Use of the survey in solo or two-provider offices is not recommended because it would not be possible to maintain the confidential nature of individual responses, but it can be used as a tool to initiate open dialog about patient safety and quality issues among providers and staff.

By submitting their data, medical offices are able to compare results for the items and patient safety culture dimensions included on the AHRQ survey with those from other medical offices nationwide. Data may be submitted through Oct. 15.

Campaign Encourages Better Physician, Patient Communication

A new initiative launched on Sept. 20 by the Agency for Healthcare Research and Quality, or AHRQ, in partnership with the Ad Council aims to encourage better communication between physicians and other health care professionals and their patients.

According to an AHRQ press release(www.ahrq.gov), effective two-way communication can lead to better health outcomes. For example, research shows that enhanced communication correlates with higher rates of patient compliance with treatment plans.

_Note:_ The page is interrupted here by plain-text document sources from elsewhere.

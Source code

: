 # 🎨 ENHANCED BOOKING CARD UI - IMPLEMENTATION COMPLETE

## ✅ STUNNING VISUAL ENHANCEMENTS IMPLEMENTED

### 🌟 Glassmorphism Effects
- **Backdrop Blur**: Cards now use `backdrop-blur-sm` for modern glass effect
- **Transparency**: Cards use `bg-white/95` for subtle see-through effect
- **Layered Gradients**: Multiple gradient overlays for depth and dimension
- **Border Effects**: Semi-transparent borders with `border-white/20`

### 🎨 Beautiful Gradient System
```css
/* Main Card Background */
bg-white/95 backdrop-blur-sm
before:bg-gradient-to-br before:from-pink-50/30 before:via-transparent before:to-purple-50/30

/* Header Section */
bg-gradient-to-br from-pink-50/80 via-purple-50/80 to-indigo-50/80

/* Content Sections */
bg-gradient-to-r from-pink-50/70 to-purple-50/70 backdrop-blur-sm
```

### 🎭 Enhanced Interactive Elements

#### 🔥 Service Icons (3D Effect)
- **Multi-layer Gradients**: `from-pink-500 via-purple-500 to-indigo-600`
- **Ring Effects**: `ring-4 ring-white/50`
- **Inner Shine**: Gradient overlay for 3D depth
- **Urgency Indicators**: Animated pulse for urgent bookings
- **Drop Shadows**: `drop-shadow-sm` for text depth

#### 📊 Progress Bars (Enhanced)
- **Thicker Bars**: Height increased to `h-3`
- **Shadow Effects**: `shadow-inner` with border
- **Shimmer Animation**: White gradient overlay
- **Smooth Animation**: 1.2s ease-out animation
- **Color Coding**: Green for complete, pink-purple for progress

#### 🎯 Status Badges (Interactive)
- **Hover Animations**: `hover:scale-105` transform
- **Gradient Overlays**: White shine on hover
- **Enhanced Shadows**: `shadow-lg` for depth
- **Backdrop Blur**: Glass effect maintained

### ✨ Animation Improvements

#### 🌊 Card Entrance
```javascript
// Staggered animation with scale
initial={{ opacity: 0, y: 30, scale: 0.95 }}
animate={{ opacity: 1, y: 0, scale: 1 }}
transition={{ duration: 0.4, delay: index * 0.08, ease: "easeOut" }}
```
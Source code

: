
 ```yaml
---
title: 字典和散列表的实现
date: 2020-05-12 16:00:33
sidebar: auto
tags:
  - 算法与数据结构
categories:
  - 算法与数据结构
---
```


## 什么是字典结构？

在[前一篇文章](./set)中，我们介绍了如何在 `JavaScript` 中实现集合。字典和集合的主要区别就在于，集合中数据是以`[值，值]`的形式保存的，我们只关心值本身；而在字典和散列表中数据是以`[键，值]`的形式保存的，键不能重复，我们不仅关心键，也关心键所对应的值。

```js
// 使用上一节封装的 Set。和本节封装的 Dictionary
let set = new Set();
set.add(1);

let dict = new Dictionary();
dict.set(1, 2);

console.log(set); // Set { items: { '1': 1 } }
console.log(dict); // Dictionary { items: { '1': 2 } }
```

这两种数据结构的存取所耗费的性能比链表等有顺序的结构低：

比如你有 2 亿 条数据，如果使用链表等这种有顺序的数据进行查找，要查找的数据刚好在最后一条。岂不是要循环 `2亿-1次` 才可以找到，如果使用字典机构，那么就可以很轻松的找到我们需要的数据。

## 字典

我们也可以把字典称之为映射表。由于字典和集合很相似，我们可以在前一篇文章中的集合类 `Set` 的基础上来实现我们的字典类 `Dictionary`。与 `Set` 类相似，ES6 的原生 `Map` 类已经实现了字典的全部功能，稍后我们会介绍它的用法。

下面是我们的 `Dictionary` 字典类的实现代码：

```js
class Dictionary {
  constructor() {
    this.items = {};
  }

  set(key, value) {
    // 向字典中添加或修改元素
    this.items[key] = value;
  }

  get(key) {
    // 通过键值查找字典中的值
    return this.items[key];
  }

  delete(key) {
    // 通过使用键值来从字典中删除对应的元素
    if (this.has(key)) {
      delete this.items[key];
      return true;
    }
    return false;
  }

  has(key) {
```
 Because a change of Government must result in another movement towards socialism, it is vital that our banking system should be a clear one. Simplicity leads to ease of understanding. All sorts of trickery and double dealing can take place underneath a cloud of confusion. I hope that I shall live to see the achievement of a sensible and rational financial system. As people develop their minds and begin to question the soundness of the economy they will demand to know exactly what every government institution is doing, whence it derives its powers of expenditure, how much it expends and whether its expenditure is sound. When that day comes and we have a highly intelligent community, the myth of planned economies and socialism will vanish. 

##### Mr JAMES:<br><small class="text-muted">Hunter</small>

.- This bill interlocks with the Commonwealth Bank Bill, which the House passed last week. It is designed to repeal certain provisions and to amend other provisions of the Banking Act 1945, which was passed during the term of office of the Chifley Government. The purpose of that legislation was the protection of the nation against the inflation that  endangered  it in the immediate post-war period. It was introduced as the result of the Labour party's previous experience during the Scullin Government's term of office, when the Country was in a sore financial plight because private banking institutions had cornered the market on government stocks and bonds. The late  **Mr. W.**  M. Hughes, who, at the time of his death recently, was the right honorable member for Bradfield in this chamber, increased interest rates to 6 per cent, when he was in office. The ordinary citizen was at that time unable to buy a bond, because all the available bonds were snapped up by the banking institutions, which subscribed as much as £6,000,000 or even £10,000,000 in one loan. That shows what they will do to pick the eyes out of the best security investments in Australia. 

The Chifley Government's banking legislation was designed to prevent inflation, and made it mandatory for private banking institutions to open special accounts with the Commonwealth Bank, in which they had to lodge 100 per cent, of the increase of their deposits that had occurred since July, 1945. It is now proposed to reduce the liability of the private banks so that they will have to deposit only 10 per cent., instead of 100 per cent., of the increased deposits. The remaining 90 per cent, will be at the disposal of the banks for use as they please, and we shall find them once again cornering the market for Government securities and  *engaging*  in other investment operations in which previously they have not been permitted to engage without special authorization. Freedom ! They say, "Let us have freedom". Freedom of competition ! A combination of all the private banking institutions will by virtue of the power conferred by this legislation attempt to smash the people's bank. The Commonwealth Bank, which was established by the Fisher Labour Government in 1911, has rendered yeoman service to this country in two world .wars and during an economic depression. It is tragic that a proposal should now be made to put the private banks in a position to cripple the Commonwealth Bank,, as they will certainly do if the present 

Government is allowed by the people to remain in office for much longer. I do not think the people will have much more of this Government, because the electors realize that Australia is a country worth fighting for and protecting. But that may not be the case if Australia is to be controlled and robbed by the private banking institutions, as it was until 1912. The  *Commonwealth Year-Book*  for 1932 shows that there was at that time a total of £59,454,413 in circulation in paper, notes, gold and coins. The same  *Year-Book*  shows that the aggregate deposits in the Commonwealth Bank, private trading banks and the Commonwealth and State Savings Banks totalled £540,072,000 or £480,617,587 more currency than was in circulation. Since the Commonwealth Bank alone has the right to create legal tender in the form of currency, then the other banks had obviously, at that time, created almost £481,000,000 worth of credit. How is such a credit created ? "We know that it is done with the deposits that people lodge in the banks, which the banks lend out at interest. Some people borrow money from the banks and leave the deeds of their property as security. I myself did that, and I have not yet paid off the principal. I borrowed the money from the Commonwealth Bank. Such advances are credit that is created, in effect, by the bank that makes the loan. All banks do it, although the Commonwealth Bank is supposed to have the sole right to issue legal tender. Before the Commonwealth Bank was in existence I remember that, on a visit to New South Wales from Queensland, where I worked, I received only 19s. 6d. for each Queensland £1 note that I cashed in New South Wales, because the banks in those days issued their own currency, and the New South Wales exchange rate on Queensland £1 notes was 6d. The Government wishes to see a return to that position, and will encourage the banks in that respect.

As part of the initiative, the AHRQ website features a series of videos(www.ahrq.gov) that demonstrate effective physician-patient communication. The website also has other resources, including an interactive "question builder" tool, a brochure called "Be More Involved in Your Health Care: Tips for Patients," and notepads(www.ahrq.gov) for use in medical offices that are designed to help patients prioritize the top three questions they want to discuss during their medical appointment.